What you should do | Reproduce the line containing "- **SSH Run**: Run" and every line after it through the end of the records. Include nothing else.

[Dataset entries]
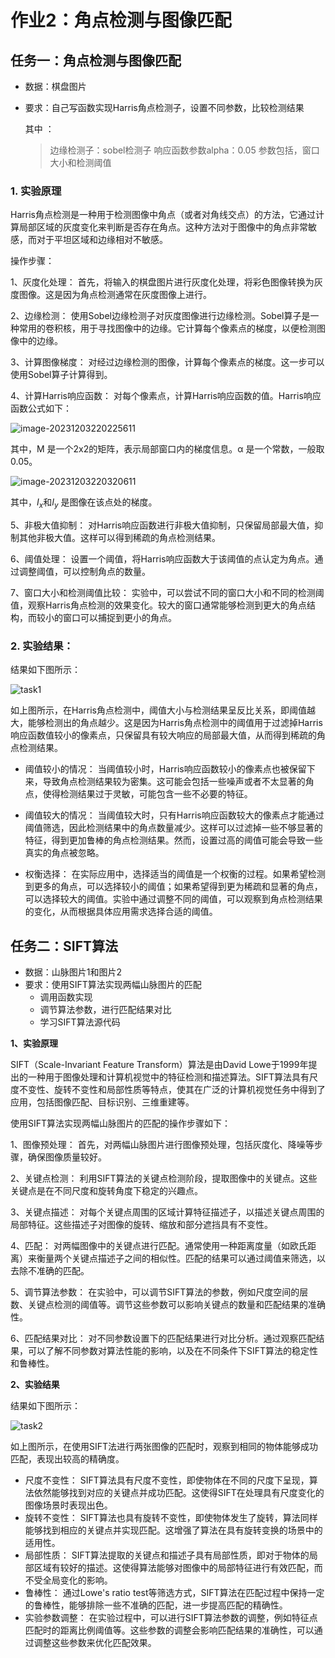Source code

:# 作业2：角点检测与图像匹配

## 任务一：角点检测与图像匹配

- 数据：棋盘图片

- 要求：自己写函数实现Harris角点检测子，设置不同参数，比较检测结果

  其中 ：

  > 边缘检测子：sobel检测子
  > 响应函数参数alpha：0.05 
  > 参数包括，窗口大小和检测阈值

### 1.   实验原理

Harris角点检测是一种用于检测图像中角点（或者对角线交点）的方法，它通过计算局部区域的灰度变化来判断是否存在角点。这种方法对于图像中的角点非常敏感，而对于平坦区域和边缘相对不敏感。

操作步骤：

1、灰度化处理： 首先，将输入的棋盘图片进行灰度化处理，将彩色图像转换为灰度图像。这是因为角点检测通常在灰度图像上进行。

2、边缘检测： 使用Sobel边缘检测子对灰度图像进行边缘检测。Sobel算子是一种常用的卷积核，用于寻找图像中的边缘。它计算每个像素点的梯度，以便检测图像中的边缘。

3、计算图像梯度： 对经过边缘检测的图像，计算每个像素点的梯度。这一步可以使用Sobel算子计算得到。

4、计算Harris响应函数： 对每个像素点，计算Harris响应函数的值。Harris响应函数公式如下：

![image-20231203220225611](C:\Users\钐二铭\AppData\Roaming\Typora\typora-user-images\image-20231203220225611.png)


其中，M 是一个2x2的矩阵，表示局部窗口内的梯度信息。α 是一个常数，一般取0.05。

![image-20231203220320611](C:\Users\钐二铭\AppData\Roaming\Typora\typora-user-images\image-20231203220320611.png)

其中，$I_x$和$I_y$ 是图像在该点处的梯度。

5、非极大值抑制： 对Harris响应函数进行非极大值抑制，只保留局部最大值，抑制其他非极大值。这样可以得到稀疏的角点检测结果。

6、阈值处理： 设置一个阈值，将Harris响应函数大于该阈值的点认定为角点。通过调整阈值，可以控制角点的数量。

7、窗口大小和检测阈值比较： 实验中，可以尝试不同的窗口大小和不同的检测阈值，观察Harris角点检测的效果变化。较大的窗口通常能够检测到更大的角点结构，而较小的窗口可以捕捉到更小的角点。

### 2. 实验结果：

结果如下图所示：

![task1](D:\桌面\视觉作业\Homework2\task1.png)

如上图所示，在Harris角点检测中，阈值大小与检测结果呈反比关系，即阈值越大，能够检测出的角点越少。这是因为Harris角点检测中的阈值用于过滤掉Harris响应函数值较小的像素点，只保留具有较大响应的局部最大值，从而得到稀疏的角点检测结果。

- 阈值较小的情况： 当阈值较小时，Harris响应函数较小的像素点也被保留下来，导致角点检测结果较为密集。这可能会包括一些噪声或者不太显著的角点，使得检测结果过于灵敏，可能包含一些不必要的特征。

- 阈值较大的情况： 当阈值较大时，只有Harris响应函数较大的像素点才能通过阈值筛选，因此检测结果中的角点数量减少。这样可以过滤掉一些不够显著的特征，得到更加鲁棒的角点检测结果。然而，设置过高的阈值可能会导致一些真实的角点被忽略。

- 权衡选择： 在实际应用中，选择适当的阈值是一个权衡的过程。如果希望检测到更多的角点，可以选择较小的阈值；如果希望得到更为稀疏和显著的角点，可以选择较大的阈值。实验中通过调整不同的阈值，可以观察到角点检测结果的变化，从而根据具体应用需求选择合适的阈值。

## 任务二：SIFT算法

- 数据：山脉图片1和图片2
- 要求：使用SIFT算法实现两幅山脉图片的匹配
  - 调用函数实现
  - 调节算法参数，进行匹配结果对比
  - 学习SIFT算法源代码


**1、实验原理**

SIFT（Scale-Invariant Feature Transform）算法是由David Lowe于1999年提出的一种用于图像处理和计算机视觉中的特征检测和描述算法。SIFT算法具有尺度不变性、旋转不变性和局部性质等特点，使其在广泛的计算机视觉任务中得到了应用，包括图像匹配、目标识别、三维重建等。

使用SIFT算法实现两幅山脉图片的匹配的操作步骤如下：

1、图像预处理： 首先，对两幅山脉图片进行图像预处理，包括灰度化、降噪等步骤，确保图像质量较好。

2、关键点检测： 利用SIFT算法的关键点检测阶段，提取图像中的关键点。这些关键点是在不同尺度和旋转角度下稳定的兴趣点。

3、关键点描述： 对每个关键点周围的区域计算特征描述子，以描述关键点周围的局部特征。这些描述子对图像的旋转、缩放和部分遮挡具有不变性。

4、匹配： 对两幅图像中的关键点进行匹配。通常使用一种距离度量（如欧氏距离）来衡量两个关键点描述子之间的相似性。匹配的结果可以通过阈值来筛选，以去除不准确的匹配。

5、调节算法参数： 在实验中，可以调节SIFT算法的参数，例如尺度空间的层数、关键点检测的阈值等。调节这些参数可以影响关键点的数量和匹配结果的准确性。

6、匹配结果对比： 对不同参数设置下的匹配结果进行对比分析。通过观察匹配结果，可以了解不同参数对算法性能的影响，以及在不同条件下SIFT算法的稳定性和鲁棒性。

**2、实验结果**

结果如下图所示：

![task2](D:\桌面\视觉作业\Homework2\task2.png)

如上图所示，在使用SIFT法进行两张图像的匹配时，观察到相同的物体能够成功匹配，表现出较高的精确度。

- 尺度不变性： SIFT算法具有尺度不变性，即使物体在不同的尺度下呈现，算法依然能够找到对应的关键点并成功匹配。这使得SIFT在处理具有尺度变化的图像场景时表现出色。
- 旋转不变性： SIFT算法也具有旋转不变性，即使物体发生了旋转，算法同样能够找到相应的关键点并实现匹配。这增强了算法在具有旋转变换的场景中的适用性。
- 局部性质： SIFT算法提取的关键点和描述子具有局部性质，即对于物体的局部区域有较好的描述。这使得算法能够对图像中的局部特征进行有效匹配，而不受全局变化的影响。
- 鲁棒性： 通过Lowe's ratio test等筛选方式，SIFT算法在匹配过程中保持一定的鲁棒性，能够排除一些不准确的匹配，进一步提高匹配的精确性。
- 实验参数调整： 在实验过程中，可以进行SIFT算法参数的调整，例如特征点匹配时的距离比例阈值等。这些参数的调整会影响匹配结果的准确性，可以通过调整这些参数来优化匹配效果。
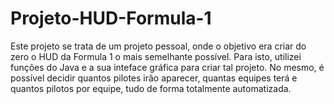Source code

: # Projeto-HUD-Formula-1
Este projeto se trata de um projeto pessoal, onde o objetivo era criar do zero o HUD da Formula 1 o mais semelhante possível. Para isto, utilizei funções do Java e a sua inteface gráfica para criar tal projeto. No mesmo, é possível decidir quantos pilotes irão aparecer, quantas equipes terá e quantos pilotos por equipe, tudo de forma totalmente automatizada.
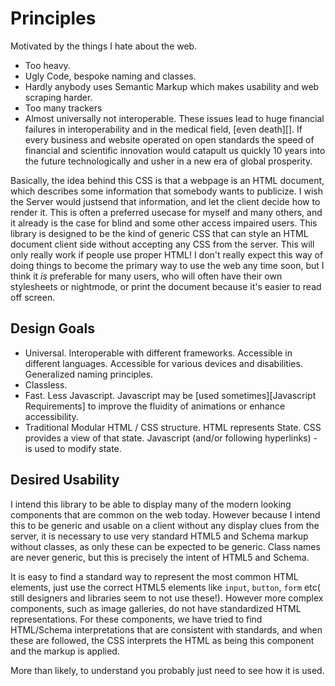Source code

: # Principles

Motivated by the things I hate about the web.

- Too heavy.
- Ugly Code, bespoke naming and classes.
- Hardly anybody uses Semantic Markup which makes usability and web scraping harder. 
- Too many trackers
- Almost universally not interoperable. These issues lead to huge financial failures in interoperability and in the medical field, [even death][]. If every business and website operated on open standards the speed of financial and scientific innovation would catapult us quickly 10 years into the future technologically and usher in a new era of global prosperity.

Basically, the idea behind this CSS is that a webpage is an HTML document, which describes some information that somebody wants to publicize. I wish the Server would justsend that information, and let the client decide how to render it. This is often a preferred usecase for myself and many others, and it already is the case for blind and some other access impaired users. This library is designed to be the kind of generic CSS that can style an HTML document client side without accepting any CSS from the server. This will only really work if people use proper HTML! I don't really expect this way of doing things to become the primary way to use the web any time soon, but I think it *is* preferable for many users, who will often have their own stylesheets or nightmode, or print the document because it's easier to read off screen.

## Design Goals

- Universal. Interoperable with different frameworks. Accessible in different languages. Accessible for various devices and disabilities. Generalized naming principles.
- Classless. 
- Fast. Less Javascript. Javascript may be [used sometimes][Javascript Requirements] to improve the fluidity of animations or enhance accessibility.
- Traditional Modular HTML / CSS structure. HTML represents State. CSS provides a view of that state. Javascript (and/or following hyperlinks) - is used to modify state.

## Desired Usability

I intend this library to be able to display many of the modern looking components that are common on the web today. However because I intend this to be generic and usable on a client without any display clues from the server, it is necessary to use very standard HTML5 and Schema markup without classes, as only these can be expected to be generic. Class names are never generic, but this is precisely the intent of HTML5 and Schema.

It is easy to find a standard way to represent the most common HTML elements, just use the correct HTML5 elements like `input`, `button`, `form` etc( still designers and libraries seem to not use these!). However more complex components, such as image galleries, do not have standardized HTML representations. For these components, we have tried to find HTML/Schema interpretations that are consistent with standards, and when these are followed, the CSS interprets the HTML as being this component and the markup is applied. 

More than likely, to understand you probably just need to see how it is used.
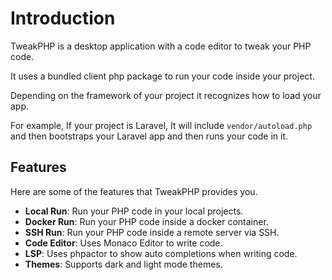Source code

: # Introduction

TweakPHP is a desktop application with a code editor to tweak your PHP code.

It uses a bundled client php package to run your code inside your project.

Depending on the framework of your project it recognizes how to load your app.

For example, If your project is Laravel, It will include `vendor/autoload.php` and then bootstraps your Laravel app and then runs your code in it.

## Features

Here are some of the features that TweakPHP provides you.

- **Local Run**: Run your PHP code in your local projects.
- **Docker Run**: Run your PHP code inside a docker container.
- **SSH Run**: Run your PHP code inside a remote server via SSH.
- **Code Editor**: Uses Monaco Editor to write code.
- **LSP**: Uses phpactor to show auto completions when writing code.
- **Themes**: Supports dark and light mode themes.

Problem solution |
- **SSH Run**: Run your PHP code inside a remote server via SSH.
- **Code Editor**: Uses Monaco Editor to write code.
- **LSP**: Uses phpactor to show auto completions when writing code.
- **Themes**: Supports dark and light mode themes.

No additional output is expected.